The .com (or second level domain) signifies the type of website, i.e. commercial. Other common second level domains are .edu (education), .org (not for profit organisation) and .gov (government).

The domain name can be anything you want (within reason) so long as it isn’t already held by someone else. In Australia, you also generally have to show some evidence that the domain you are requesting is connected to a business or organisation you run (e.g. by providing registration details of your company or association).

You need not be limited to Australian domains however. Generic Top Level Domains (i.e. .com, .org, etc domains without a Country Code suffix) constitute the majority of websites. “Open slather” applies to most generic names i.e. the name can be registered by anyone in the world without needing to prove a connection to the name. This means however that most popular names were snapped up a long time ago!

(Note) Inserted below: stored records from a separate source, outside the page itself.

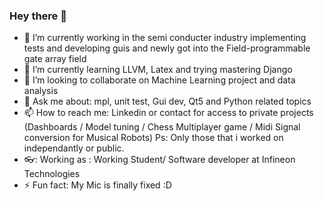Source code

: ### Hey there  👋


- 🔭 I’m currently working in the semi conducter industry implementing tests and developing guis and newly got into the Field-programmable gate array field
- 🌱 I’m currently learning LLVM, Latex and trying mastering Django
- 👯 I’m looking to collaborate on Machine Learning project and data analysis
- 💬 Ask me about: mpl, unit test, Gui dev, Qt5 and Python related topics  
- 📫 How to reach me: Linkedin or contact for access to private projects 
                       (Dashboards / Model tuning / Chess Multiplayer game / Midi Signal conversion for Musical Robots)
                       Ps: Only those that i worked on independantly or public.
- 👓: Working as : Working Student/ Software developer at Infineon Technologies
- ⚡ Fun fact: My Mic is finally fixed :D 

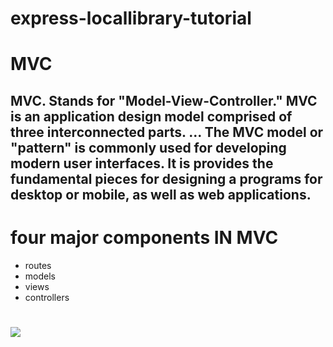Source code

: # express-locallibrary-tutorial
# MVC
## MVC. Stands for "Model-View-Controller." MVC is an application design model comprised of three interconnected parts. ... The MVC model or "pattern" is commonly used for developing modern user interfaces. It is provides the fundamental pieces for designing a programs for desktop or mobile, as well as web applications.
# four major components IN MVC
* routes
* models
* views
* controllers 
#
  ![](https://www.history.com/.image/ar_16:9%2Cc_fill%2Ccs_srgb%2Cfl_progressive%2Cg_faces:center%2Cq_auto:good%2Cw_768/MTY1MTc3MjE0MzExMDgxNTQ1/topic-golden-gate-bridge-gettyimages-177770941.jpg)
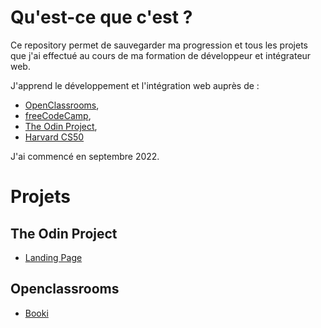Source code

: # Qu'est-ce que c'est ?

Ce repository permet de sauvegarder ma progression et tous les projets que j'ai effectué au cours de ma formation de développeur et intégrateur web.

J'apprend le développement et l'intégration web auprès de :
- [OpenClassrooms](https://openclassrooms.com),
- [freeCodeCamp](https://freecodecamp.org),
- [The Odin Project](https://theodinproject.com),
- [Harvard CS50](https://cs50.harvard.edu/web/2020/)

J'ai commencé en septembre 2022.

# Projets 
## The Odin Project

- [Landing Page](https://trrb.github.io/edu/odin/landing-page/index.html)

## Openclassrooms

- [Booki](https://trrb.github.io/edu/openclassrooms/booki/index.html)
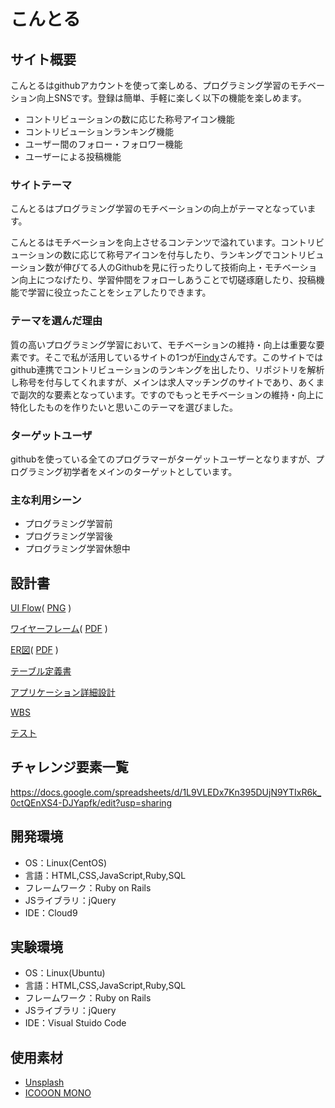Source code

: # こんとる

## サイト概要
こんとるはgithubアカウントを使って楽しめる、プログラミング学習のモチベーション向上SNSです。登録は簡単、手軽に楽しく以下の機能を楽しめます。

- コントリビューションの数に応じた称号アイコン機能
- コントリビューションランキング機能
- ユーザー間のフォロー・フォロワー機能
- ユーザーによる投稿機能

### サイトテーマ
こんとるはプログラミング学習のモチベーションの向上がテーマとなっています。

こんとるはモチベーションを向上させるコンテンツで溢れています。コントリビューションの数に応じて称号アイコンを付与したり、ランキングでコントリビューション数が伸びてる人のGithubを見に行ったりして技術向上・モチベーション向上につなげたり、学習仲間をフォローしあうことで切磋琢磨したり、投稿機能で学習に役立ったことをシェアしたりできます。

### テーマを選んだ理由
質の高いプログラミング学習において、モチベーションの維持・向上は重要な要素です。そこで私が活用しているサイトの1つが[Findy](https://findy-code.io/)さんです。このサイトではgithub連携でコントリビューションのランキングを出したり、リポジトリを解析し称号を付与してくれますが、メインは求人マッチングのサイトであり、あくまで副次的な要素となっています。ですのでもっとモチベーションの維持・向上に特化したものを作りたいと思いこのテーマを選びました。

### ターゲットユーザ
githubを使っている全てのプログラマーがターゲットユーザーとなりますが、プログラミング初学者をメインのターゲットとしています。

### 主な利用シーン
- プログラミング学習前
- プログラミング学習後
- プログラミング学習休憩中

## 設計書
[UI Flow](https://drive.google.com/file/d/15LPyXF4mxrPVR0f-1bckvxB_m__6cxkt/view?usp=sharing)(
[PNG](https://drive.google.com/file/d/1CBi2DOZJS5EHehty2TRDKabN8xHfaNfP/view?usp=sharing) )

[ワイヤーフレーム](https://drive.google.com/file/d/1WpKv4Wc2ZFEeWciMzYEpyo0ClegDViOj/view?usp=sharing)(
[PDF](https://drive.google.com/file/d/1ZI9I4vdbd8p-SW5fA9C_KMG2RcR8Pf4z/view?usp=sharing) )

[ER図](https://drive.google.com/file/d/17ttgQQM-OlCq4CnvlXPSIiORlN0REOTG/view?usp=sharing)(
[PDF](https://drive.google.com/file/d/1CETjBLyEWDTX1kRyO-j68pI8w-R3NEV8/view?usp=sharing) )

[テーブル定義書](https://drive.google.com/file/d/15AuQKaz0aoF_eX07CcXCLhOmYSmEpM1x/view?usp=sharing)

[アプリケーション詳細設計](https://drive.google.com/file/d/1su5fwNQsVmKnboMcc1U6SkYwetNoEraD/view?usp=sharing)

[WBS](https://docs.google.com/spreadsheets/d/1ZpONUmYHL5hzEsi-cxXr5efgdTL8TiOaQn3oZR2_ns4/edit?usp=sharing)

[テスト](https://docs.google.com/spreadsheets/d/1Xy1fk36dechaQ8fWusJL5-KG7MOkqWQifz4bDf4so88/edit?usp=sharing)

## チャレンジ要素一覧
<https://docs.google.com/spreadsheets/d/1L9VLEDx7Kn395DUjN9YTIxR6k_0ctQEnXS4-DJYapfk/edit?usp=sharing>

## 開発環境
- OS：Linux(CentOS)
- 言語：HTML,CSS,JavaScript,Ruby,SQL
- フレームワーク：Ruby on Rails
- JSライブラリ：jQuery
- IDE：Cloud9

## 実験環境
- OS：Linux(Ubuntu)
- 言語：HTML,CSS,JavaScript,Ruby,SQL
- フレームワーク：Ruby on Rails
- JSライブラリ：jQuery
- IDE：Visual Stuido Code

## 使用素材
- [Unsplash](https://unsplash.com/)
- [ICOOON MONO](https://icooon-mono.com/)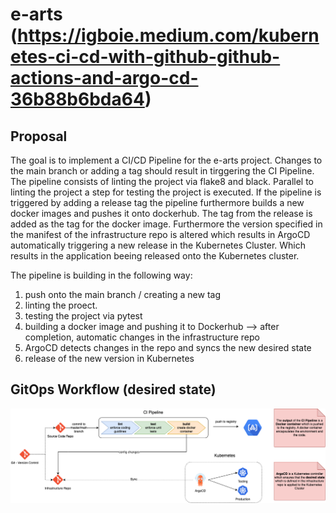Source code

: # e-arts (https://igboie.medium.com/kubernetes-ci-cd-with-github-github-actions-and-argo-cd-36b88b6bda64)

## Proposal

The goal is to implement a CI/CD Pipeline for the e-arts project. Changes to the main branch or adding a tag should result in tirggering the CI Pipeline. The pipeline consists of linting the project via flake8 and black. Parallel to linting the project a step for testing the project is executed. If the pipeline is triggered by adding a release tag the pipeline furthermore builds a new docker images and pushes it onto dockerhub. The tag from the release is added as the tag for the docker image. Furthermore the version specified in the manifest of the infrastructure repo is altered which results in ArgoCD automatically triggering a new release in the Kubernetes Cluster. Which results in the application beeing released onto the Kubernetes cluster.
 
The pipeline is building in the following way:
1. push onto the main branch / creating a new tag
2. linting the proect. 
3. testing the project via pytest 
4. building a docker image and pushing it to Dockerhub --> after completion, automatic changes in the infrastructure repo
5. ArgoCD detects changes in the repo and syncs the new desired state
6. release of the new version in Kubernetes

## GitOps Workflow (desired state)

![GitOpsWorkflow](/ressources/GitOpsWorkflow.png)

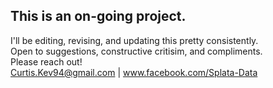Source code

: ## This is an on-going project.
I'll be editing, revising, and updating this pretty consistently.\
Open to suggestions, constructive critisim, and compliments.\
Please reach out!\
Curtis.Kev94@gmail.com | www.facebook.com/Splata-Data
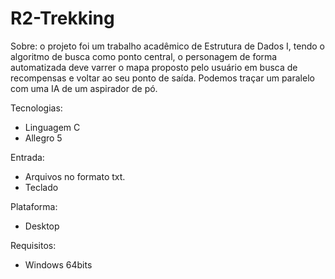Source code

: # R2-Trekking

Sobre: o projeto foi um trabalho acadêmico de Estrutura de Dados I, tendo o algoritmo de busca como ponto central, 
o personagem de forma automatizada deve varrer o mapa proposto pelo usuário em busca de recompensas e voltar ao seu ponto de saída. 
Podemos traçar um paralelo com uma IA de um aspirador de pó.

Tecnologias: 
  - Linguagem C 
  - Allegro 5

Entrada: 
  - Arquivos no formato txt.
  - Teclado

Plataforma:
  - Desktop

Requisitos: 
  - Windows 64bits

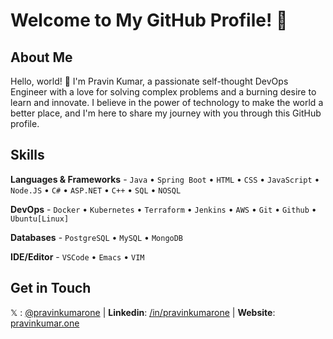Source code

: # Welcome to My GitHub Profile! 🚀

## About Me
Hello, world! 👋 I'm Pravin Kumar, a passionate self-thought DevOps Engineer with a love for solving complex problems and a burning desire to learn and innovate. I believe in the power of technology to make the world a better place, and I'm here to share my journey with you through this GitHub profile.

## Skills
**Languages & Frameworks** - `Java` • `Spring Boot` • `HTML` • `CSS` • `JavaScript` • `Node.JS` • `C#` • `ASP.NET` • `C++` • `SQL` • `NOSQL`

**DevOps** - `Docker` • `Kubernetes` • `Terraform` • `Jenkins` • `AWS` • `Git` • `Github` • `Ubuntu[Linux]`

**Databases** - `PostgreSQL` • `MySQL` • `MongoDB`

**IDE/Editor** - `VSCode` • `Emacs` • `VIM` 

## Get in Touch
 𝕏 : [@pravinkumarone](https://x.com/pravinkumarone) | **Linkedin**: [/in/pravinkumarone](https://www.linkedin.com/in/pravinkumarone/) | **Website**: [pravinkumar.one](https://www.pravinkumar.one)

<!--
**pravinkumarone/pravinkumarone** is a ✨ _special_ ✨ repository because its `README.md` (this file) appears on your GitHub profile.

Here are some ideas to get you started:

- 🔭 I’m currently working on ...
- 🌱 I’m currently learning ...
- 👯 I’m looking to collaborate on ...
- 🤔 I’m looking for help with ...
- 💬 Ask me about ...
- 📫 How to reach me: ...
- 😄 Pronouns: ...
- ⚡ Fun fact: ...
-->
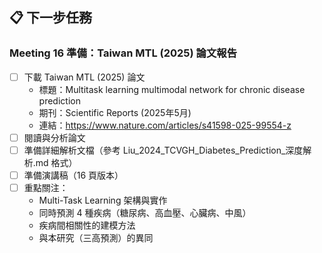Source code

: ## 📋 下一步任務

### Meeting 16 準備：Taiwan MTL (2025) 論文報告
- [ ] 下載 Taiwan MTL (2025) 論文
  - 標題：Multitask learning multimodal network for chronic disease prediction
  - 期刊：Scientific Reports (2025年5月)
  - 連結：https://www.nature.com/articles/s41598-025-99554-z
- [ ] 閱讀與分析論文
- [ ] 準備詳細解析文檔（參考 Liu_2024_TCVGH_Diabetes_Prediction_深度解析.md 格式）
- [ ] 準備演講稿（16 頁版本）
- [ ] 重點關注：
  - Multi-Task Learning 架構與實作
  - 同時預測 4 種疾病（糖尿病、高血壓、心臟病、中風）
  - 疾病間相關性的建模方法
  - 與本研究（三高預測）的異同

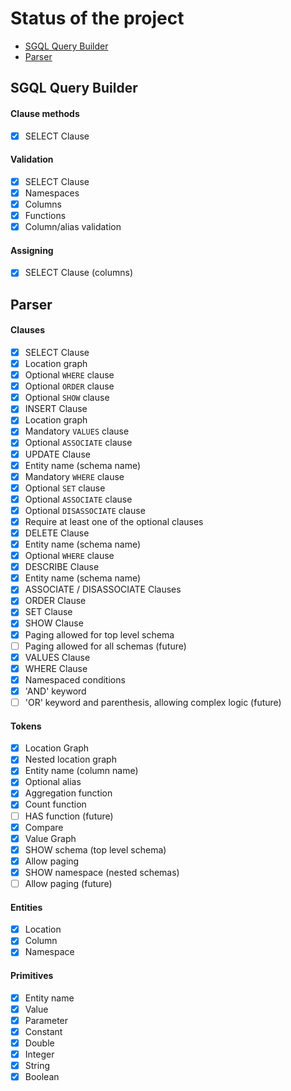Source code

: # Status of the project
* [SGQL Query Builder](#sgql-query-builder)
* [Parser](#parser)

## SGQL Query Builder
#### Clause methods
- [x] SELECT Clause

#### Validation
- [x] SELECT Clause
 - [x] Namespaces
 - [x] Columns
 - [x] Functions
- [x] Column/alias validation

#### Assigning
- [x] SELECT Clause (columns)


## Parser
#### Clauses
- [x] SELECT Clause
 - [x] Location graph
 - [x] Optional `WHERE` clause
 - [x] Optional `ORDER` clause
 - [x] Optional `SHOW` clause
- [x] INSERT Clause
 - [x] Location graph
 - [x] Mandatory `VALUES` clause
 - [x] Optional `ASSOCIATE` clause
- [x] UPDATE Clause
 - [x] Entity name (schema name)
 - [x] Mandatory `WHERE` clause
 - [x] Optional `SET` clause
 - [x] Optional `ASSOCIATE` clause
 - [x] Optional `DISASSOCIATE` clause
 - [x] Require at least one of the optional clauses
- [x] DELETE Clause
 - [x] Entity name (schema name)
 - [x] Optional `WHERE` clause
- [x] DESCRIBE Clause
 - [x] Entity name (schema name)
- [x] ASSOCIATE / DISASSOCIATE Clauses
- [x] ORDER Clause
- [x] SET Clause
- [x] SHOW Clause
 - [x] Paging allowed for top level schema
 - [ ] Paging allowed for all schemas (future)
- [x] VALUES Clause
- [x] WHERE Clause
 - [x] Namespaced conditions
 - [x] 'AND' keyword
 - [ ] 'OR' keyword and parenthesis, allowing complex logic (future)

#### Tokens
- [x] Location Graph
 - [x] Nested location graph
 - [x] Entity name (column name)
  - [x] Optional alias
 - [x] Aggregation function
 - [x] Count function
 - [ ] HAS function (future)
- [x] Compare
- [x] Value Graph
- [x] SHOW schema (top level schema)
 - [x] Allow paging
- [x] SHOW namespace (nested schemas)
 - [ ] Allow paging (future)

#### Entities
- [x] Location
- [x] Column
- [x] Namespace

#### Primitives
- [x] Entity name
- [x] Value
 - [x] Parameter
 - [x] Constant
  - [x] Double
  - [x] Integer
  - [x] String
  - [x] Boolean
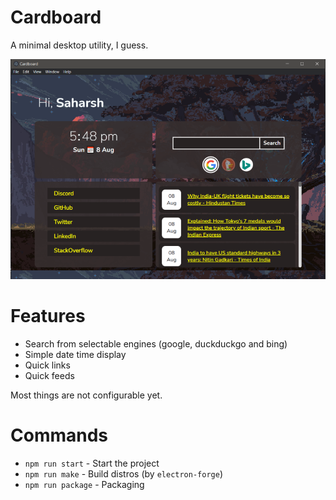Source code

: # Cardboard

A minimal desktop utility, I guess.

![Preview](./assets/images/preview.png)

# Features

- Search from selectable engines (google, duckduckgo and bing)
- Simple date time display
- Quick links
- Quick feeds

Most things are not configurable yet.

# Commands

- `npm run start` - Start the project
- `npm run make` - Build distros (by `electron-forge`)
- `npm run package` - Packaging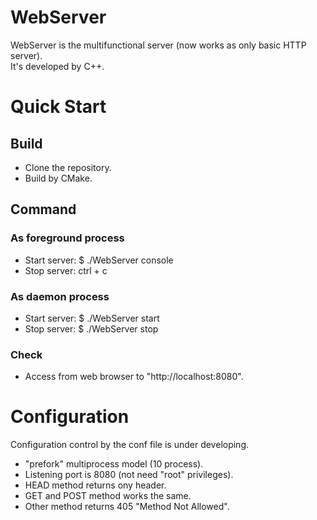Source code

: # WebServer
WebServer is the multifunctional server (now works as only basic HTTP server).  
It's developed by C++.

# Quick Start
## Build
* Clone the repository.
* Build by CMake.

## Command
### As foreground process
* Start server: $ ./WebServer console
* Stop server: ctrl + c

### As daemon process
* Start server: $ ./WebServer start
* Stop server: $ ./WebServer stop

### Check
* Access from  web browser to "http://localhost:8080".

# Configuration
Configuration control by the conf file is under developing.  
* "prefork" multiprocess model (10 process).
* Listening port is 8080 (not need "root" privileges).
* HEAD method returns ony header.
* GET and POST method works the same.
* Other method returns 405 "Method Not Allowed".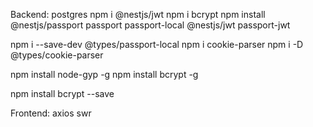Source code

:Backend:
postgres
npm i @nestjs/jwt
npm i bcrypt
npm install @nestjs/passport passport passport-local @nestjs/jwt passport-jwt

npm i --save-dev @types/passport-local
npm i cookie-parser
npm i -D @types/cookie-parser

npm install node-gyp -g
npm install bcrypt -g

npm install bcrypt --save

Frontend:
axios
swr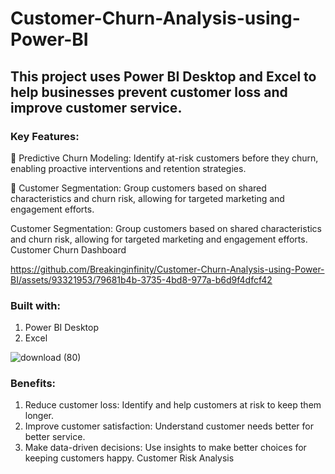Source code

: # Customer-Churn-Analysis-using-Power-BI
## This project uses Power BI Desktop and Excel to help businesses prevent customer loss and improve customer service.

### Key Features:
📌 Predictive Churn Modeling: Identify at-risk customers before they churn, enabling proactive interventions and retention strategies.

📌 Customer Segmentation: Group customers based on shared characteristics and churn risk, allowing for targeted marketing and engagement efforts.


Customer Segmentation: Group customers based on shared characteristics and churn risk, allowing for targeted marketing and engagement efforts. Customer Churn Dashboard




https://github.com/Breakinginfinity/Customer-Churn-Analysis-using-Power-BI/assets/93321953/79681b4b-3735-4bd8-977a-b6d9f4dfcf42



### Built with:
1. Power BI Desktop
2. Excel

![download (80)](https://github.com/Breakinginfinity/Customer-Churn-Analysis-using-Power-BI/assets/93321953/598e5257-0153-4cd0-9616-b1685c62e7a8)


### Benefits:

1. Reduce customer loss: Identify and help customers at risk to keep them longer.
2. Improve customer satisfaction: Understand customer needs better for better service.
3. Make data-driven decisions: Use insights to make better choices for keeping customers happy. Customer Risk Analysis


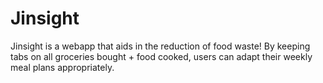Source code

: # Jinsight
Jinsight is a webapp that aids in the reduction of food waste! By keeping tabs on all groceries bought + food cooked, users can adapt their weekly meal plans appropriately.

Securing your own name is called “domain registration” and can be processed by a number of commercial providers. A quick search via the provider’s website will let you know if the name you want (or something similar) is available. Shop around for a good registration fee, likely to be $15–30 annually for an Australian address. I use Domain Names Australia, while other well known registrars include Melbourne IT and Digital Pacific. Many providers have very cheap “sign on” specials including extras such as email, but watch out for the auto-renewal, when you might find yourself paying a significantly higher fee!

A quick search will tell whether the domain you’re after is available

Once your domain is registered it stays yours as long as you pay the annual registration fee renewal. You can also transfer or sell the domain to another party or move the name to another registration provider.

Once you have your domain the next step is to host some content e.g. a professional page or a hobby. The organisation with which you register your domain will usually also offer hosting for your website — but that’s a story for another day.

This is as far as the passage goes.